_TASK REQUIREMENTS_. Each record below needs to be set down again exactly.

_DATA RECORDS_.
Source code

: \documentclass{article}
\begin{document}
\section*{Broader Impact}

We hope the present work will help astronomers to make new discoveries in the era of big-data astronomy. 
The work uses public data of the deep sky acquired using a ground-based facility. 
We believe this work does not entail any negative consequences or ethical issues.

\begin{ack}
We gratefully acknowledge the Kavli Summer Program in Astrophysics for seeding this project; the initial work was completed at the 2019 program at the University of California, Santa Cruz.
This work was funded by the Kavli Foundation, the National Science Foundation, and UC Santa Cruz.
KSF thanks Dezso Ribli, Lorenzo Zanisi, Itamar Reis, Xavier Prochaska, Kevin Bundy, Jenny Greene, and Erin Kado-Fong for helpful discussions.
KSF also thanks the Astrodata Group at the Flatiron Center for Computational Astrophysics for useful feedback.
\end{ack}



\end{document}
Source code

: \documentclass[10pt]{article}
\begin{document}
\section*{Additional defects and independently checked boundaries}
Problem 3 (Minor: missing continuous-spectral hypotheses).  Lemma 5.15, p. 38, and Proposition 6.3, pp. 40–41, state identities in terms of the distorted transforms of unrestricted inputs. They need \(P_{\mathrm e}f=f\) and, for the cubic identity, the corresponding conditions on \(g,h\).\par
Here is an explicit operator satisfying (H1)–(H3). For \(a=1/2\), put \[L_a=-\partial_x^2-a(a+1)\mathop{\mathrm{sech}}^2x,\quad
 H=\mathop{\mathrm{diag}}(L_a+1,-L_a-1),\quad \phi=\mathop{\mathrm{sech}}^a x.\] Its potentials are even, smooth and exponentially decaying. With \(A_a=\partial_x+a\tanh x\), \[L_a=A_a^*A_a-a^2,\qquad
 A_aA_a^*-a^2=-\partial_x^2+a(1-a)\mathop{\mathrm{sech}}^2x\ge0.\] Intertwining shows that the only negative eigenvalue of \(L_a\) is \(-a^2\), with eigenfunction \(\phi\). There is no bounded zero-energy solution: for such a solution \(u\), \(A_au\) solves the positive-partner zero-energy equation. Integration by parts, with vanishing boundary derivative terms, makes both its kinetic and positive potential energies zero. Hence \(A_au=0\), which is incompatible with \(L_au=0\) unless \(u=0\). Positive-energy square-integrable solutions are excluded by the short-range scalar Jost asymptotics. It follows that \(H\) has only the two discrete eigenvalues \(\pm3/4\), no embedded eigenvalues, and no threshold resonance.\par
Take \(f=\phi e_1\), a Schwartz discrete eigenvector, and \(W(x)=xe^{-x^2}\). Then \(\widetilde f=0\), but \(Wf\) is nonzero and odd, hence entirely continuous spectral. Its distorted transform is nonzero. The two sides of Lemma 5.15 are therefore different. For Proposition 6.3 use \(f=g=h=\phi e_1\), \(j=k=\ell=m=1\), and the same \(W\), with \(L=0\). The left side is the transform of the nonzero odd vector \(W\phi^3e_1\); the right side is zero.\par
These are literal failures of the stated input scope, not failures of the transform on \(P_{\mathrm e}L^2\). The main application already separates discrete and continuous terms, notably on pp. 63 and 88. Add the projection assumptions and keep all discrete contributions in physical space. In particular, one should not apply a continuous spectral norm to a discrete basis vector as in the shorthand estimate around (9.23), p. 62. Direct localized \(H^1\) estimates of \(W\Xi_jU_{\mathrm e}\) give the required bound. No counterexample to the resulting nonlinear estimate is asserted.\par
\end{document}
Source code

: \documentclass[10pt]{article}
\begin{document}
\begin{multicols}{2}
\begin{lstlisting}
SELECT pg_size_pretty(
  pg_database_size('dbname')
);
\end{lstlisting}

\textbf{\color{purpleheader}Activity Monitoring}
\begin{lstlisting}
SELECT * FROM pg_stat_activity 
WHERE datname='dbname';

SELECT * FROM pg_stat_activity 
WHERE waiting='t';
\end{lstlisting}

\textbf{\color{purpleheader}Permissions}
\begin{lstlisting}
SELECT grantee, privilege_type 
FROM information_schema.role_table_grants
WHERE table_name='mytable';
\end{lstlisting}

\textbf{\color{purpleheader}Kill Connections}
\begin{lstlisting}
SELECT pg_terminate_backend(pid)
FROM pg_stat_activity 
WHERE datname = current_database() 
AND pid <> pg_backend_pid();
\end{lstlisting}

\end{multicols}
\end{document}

_FINISHED TASK_.
Source code

: \documentclass{article}
\begin{document}
\section*{Broader Impact}

We hope the present work will help astronomers to make new discoveries in the era of big-data astronomy. 
The work uses public data of the deep sky acquired using a ground-based facility. 
We believe this work does not entail any negative consequences or ethical issues.

\begin{ack}
We gratefully acknowledge the Kavli Summer Program in Astrophysics for seeding this project; the initial work was completed at the 2019 program at the University of California, Santa Cruz.
This work was funded by the Kavli Foundation, the National Science Foundation, and UC Santa Cruz.
KSF thanks Dezso Ribli, Lorenzo Zanisi, Itamar Reis, Xavier Prochaska, Kevin Bundy, Jenny Greene, and Erin Kado-Fong for helpful discussions.
KSF also thanks the Astrodata Group at the Flatiron Center for Computational Astrophysics for useful feedback.
\end{ack}



\end{document}
Source code

: \documentclass[10pt]{article}
\begin{document}
\section*{Additional defects and independently checked boundaries}
Problem 3 (Minor: missing continuous-spectral hypotheses).  Lemma 5.15, p. 38, and Proposition 6.3, pp. 40–41, state identities in terms of the distorted transforms of unrestricted inputs. They need \(P_{\mathrm e}f=f\) and, for the cubic identity, the corresponding conditions on \(g,h\).\par
Here is an explicit operator satisfying (H1)–(H3). For \(a=1/2\), put \[L_a=-\partial_x^2-a(a+1)\mathop{\mathrm{sech}}^2x,\quad
 H=\mathop{\mathrm{diag}}(L_a+1,-L_a-1),\quad \phi=\mathop{\mathrm{sech}}^a x.\] Its potentials are even, smooth and exponentially decaying. With \(A_a=\partial_x+a\tanh x\), \[L_a=A_a^*A_a-a^2,\qquad
 A_aA_a^*-a^2=-\partial_x^2+a(1-a)\mathop{\mathrm{sech}}^2x\ge0.\] Intertwining shows that the only negative eigenvalue of \(L_a\) is \(-a^2\), with eigenfunction \(\phi\). There is no bounded zero-energy solution: for such a solution \(u\), \(A_au\) solves the positive-partner zero-energy equation. Integration by parts, with vanishing boundary derivative terms, makes both its kinetic and positive potential energies zero. Hence \(A_au=0\), which is incompatible with \(L_au=0\) unless \(u=0\). Positive-energy square-integrable solutions are excluded by the short-range scalar Jost asymptotics. It follows that \(H\) has only the two discrete eigenvalues \(\pm3/4\), no embedded eigenvalues, and no threshold resonance.\par
Take \(f=\phi e_1\), a Schwartz discrete eigenvector, and \(W(x)=xe^{-x^2}\). Then \(\widetilde f=0\), but \(Wf\) is nonzero and odd, hence entirely continuous spectral. Its distorted transform is nonzero. The two sides of Lemma 5.15 are therefore different. For Proposition 6.3 use \(f=g=h=\phi e_1\), \(j=k=\ell=m=1\), and the same \(W\), with \(L=0\). The left side is the transform of the nonzero odd vector \(W\phi^3e_1\); the right side is zero.\par
These are literal failures of the stated input scope, not failures of the transform on \(P_{\mathrm e}L^2\). The main application already separates discrete and continuous terms, notably on pp. 63 and 88. Add the projection assumptions and keep all discrete contributions in physical space. In particular, one should not apply a continuous spectral norm to a discrete basis vector as in the shorthand estimate around (9.23), p. 62. Direct localized \(H^1\) estimates of \(W\Xi_jU_{\mathrm e}\) give the required bound. No counterexample to the resulting nonlinear estimate is asserted.\par
\end{document}
Source code

: \documentclass[10pt]{article}
\begin{document}
\begin{multicols}{2}
\begin{lstlisting}
SELECT pg_size_pretty(
  pg_database_size('dbname')
);
\end{lstlisting}

\textbf{\color{purpleheader}Activity Monitoring}
\begin{lstlisting}
SELECT * FROM pg_stat_activity 
WHERE datname='dbname';

SELECT * FROM pg_stat_activity 
WHERE waiting='t';
\end{lstlisting}

\textbf{\color{purpleheader}Permissions}
\begin{lstlisting}
SELECT grantee, privilege_type 
FROM information_schema.role_table_grants
WHERE table_name='mytable';
\end{lstlisting}

\textbf{\color{purpleheader}Kill Connections}
\begin{lstlisting}
SELECT pg_terminate_backend(pid)
FROM pg_stat_activity 
WHERE datname = current_database() 
AND pid <> pg_backend_pid();
\end{lstlisting}

\end{multicols}
\end{document}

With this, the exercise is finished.